## TASK DIRECTIONS
Where the string "erik" occurs in a line of the data below, that line should be copied.

-----

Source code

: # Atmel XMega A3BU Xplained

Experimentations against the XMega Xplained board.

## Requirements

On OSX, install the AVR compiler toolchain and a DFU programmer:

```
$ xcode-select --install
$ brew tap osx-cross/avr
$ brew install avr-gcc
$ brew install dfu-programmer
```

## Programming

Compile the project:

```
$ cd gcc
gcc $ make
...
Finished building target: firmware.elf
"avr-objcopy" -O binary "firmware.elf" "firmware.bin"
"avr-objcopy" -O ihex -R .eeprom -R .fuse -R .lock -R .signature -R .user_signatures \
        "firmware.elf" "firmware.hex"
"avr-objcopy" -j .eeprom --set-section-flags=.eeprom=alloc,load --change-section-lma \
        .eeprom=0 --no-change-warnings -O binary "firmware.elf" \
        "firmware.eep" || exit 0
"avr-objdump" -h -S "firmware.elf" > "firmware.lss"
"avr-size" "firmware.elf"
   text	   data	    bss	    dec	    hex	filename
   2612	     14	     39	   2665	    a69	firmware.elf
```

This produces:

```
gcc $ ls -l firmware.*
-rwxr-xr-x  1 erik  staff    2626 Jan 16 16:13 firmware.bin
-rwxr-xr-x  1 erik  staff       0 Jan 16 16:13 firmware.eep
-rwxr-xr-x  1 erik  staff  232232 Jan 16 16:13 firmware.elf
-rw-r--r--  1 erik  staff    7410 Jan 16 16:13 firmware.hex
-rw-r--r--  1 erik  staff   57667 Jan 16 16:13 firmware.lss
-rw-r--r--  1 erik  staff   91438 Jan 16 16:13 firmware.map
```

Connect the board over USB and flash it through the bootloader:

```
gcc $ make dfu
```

-----

## PROBLEM SOLUTION
-rwxr-xr-x  1 erik  staff    2626 Jan 16 16:13 firmware.bin
-rwxr-xr-x  1 erik  staff       0 Jan 16 16:13 firmware.eep
-rwxr-xr-x  1 erik  staff  232232 Jan 16 16:13 firmware.elf
-rw-r--r--  1 erik  staff    7410 Jan 16 16:13 firmware.hex
-rw-r--r--  1 erik  staff   57667 Jan 16 16:13 firmware.lss
-rw-r--r--  1 erik  staff   91438 Jan 16 16:13 firmware.map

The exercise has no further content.